Just call kmem_cache_zalloc() instead of calling kmem_cache_alloc().
We're just initializing most fields to 0, false and NULL later on
_anyway_, so to make the code mode readable and potentially gain
a bit of performance (completely untested claim), we should fill our
btrfs_trans_handle with zeros on allocation then just initialize
those five remaining fields (not counting the list_heads) as normal.
Signed-off-by: Alexandru Moise <[email protected]>
---
fs/btrfs/transaction.c | 15 +--------------
1 file changed, 1 insertion(+), 14 deletions(-)
diff --git a/fs/btrfs/transaction.c b/fs/btrfs/transaction.c
index f5021fc..d874ce25 100644
--- a/fs/btrfs/transaction.c
+++ b/fs/btrfs/transaction.c
@@ -468,7 +468,7 @@ start_transaction(struct btrfs_root *root, u64 num_items, unsigned int type,
goto reserve_fail;
}
again:
- h = kmem_cache_alloc(btrfs_trans_handle_cachep, GFP_NOFS);
+ h = kmem_cache_zalloc(btrfs_trans_handle_cachep, GFP_NOFS);
if (!h) {
ret = -ENOMEM;
goto alloc_fail;
@@ -509,22 +509,9 @@ again:
h->transid = cur_trans->transid;
h->transaction = cur_trans;
- h->blocks_used = 0;
- h->bytes_reserved = 0;
- h->chunk_bytes_reserved = 0;
h->root = root;
- h->delayed_ref_updates = 0;
h->use_count = 1;
- h->adding_csums = 0;
- h->block_rsv = NULL;
- h->orig_rsv = NULL;
- h->aborted = 0;
- h->qgroup_reserved = 0;
- h->delayed_ref_elem.seq = 0;
h->type = type;
- h->allocating_chunk = false;
- h->reloc_reserved = false;
- h->sync = false;
INIT_LIST_HEAD(&h->qgroup_ref_list);
INIT_LIST_HEAD(&h->new_bgs);
INIT_LIST_HEAD(&h->ordered);
--
2.5.0
On Thu, Aug 27, 2015 at 11:53:45PM +0000, Alexandru Moise wrote:
> Just call kmem_cache_zalloc() instead of calling kmem_cache_alloc().
> We're just initializing most fields to 0, false and NULL later on
> _anyway_, so to make the code mode readable and potentially gain
> a bit of performance (completely untested claim), we should fill our
> btrfs_trans_handle with zeros on allocation then just initialize
> those five remaining fields (not counting the list_heads) as normal.
>
> Signed-off-by: Alexandru Moise <[email protected]>
The performance gain is arguable but the generated code should be
smaller, which counts.
Reviewed-by: David Sterba <[email protected]>
On Fri, Aug 28, 2015 at 07:38:56PM +0200, David Sterba wrote:
> On Thu, Aug 27, 2015 at 11:53:45PM +0000, Alexandru Moise wrote:
> > Just call kmem_cache_zalloc() instead of calling kmem_cache_alloc().

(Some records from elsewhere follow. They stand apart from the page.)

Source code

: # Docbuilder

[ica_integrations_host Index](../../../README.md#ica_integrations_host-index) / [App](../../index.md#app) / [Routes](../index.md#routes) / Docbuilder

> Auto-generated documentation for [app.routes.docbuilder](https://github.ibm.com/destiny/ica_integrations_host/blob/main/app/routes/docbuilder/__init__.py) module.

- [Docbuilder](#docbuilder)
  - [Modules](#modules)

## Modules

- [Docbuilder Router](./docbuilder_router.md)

> > We're just initializing most fields to 0, false and NULL later on
> > _anyway_, so to make the code mode readable and potentially gain
> > a bit of performance (completely untested claim), we should fill our
> > btrfs_trans_handle with zeros on allocation then just initialize
> > those five remaining fields (not counting the list_heads) as normal.
> >
> > Signed-off-by: Alexandru Moise <[email protected]>
>
> The performance gain is arguable but the generated code should be
> smaller, which counts.
>
> Reviewed-by: David Sterba <[email protected]>
Yeah, I ran a few iozone benchmarks on a Samsung 850 PRO SSD
on 3 kernels, the latest archlinux kernel, my custom kernel which has:
CONFIG_BTRFS_ASSERT=y
CONFIG_BTRFS_DEBUG=y
CONFIG_BTRFS_FS_RUN_SANITY_TESTS=y
CONFIG_BTRFS_FS_POSIX_ACL=y
with the patch, and my custom kernel without the patch.
I ran iozone 5 times on each kernel, There were huge differences
between my custom kernels and arch's kernel, but nothing conclusive
between my custom kernel with or without the patch. So it's safe
to say that it has not much of a visible effect on performance.
Thank you for your time!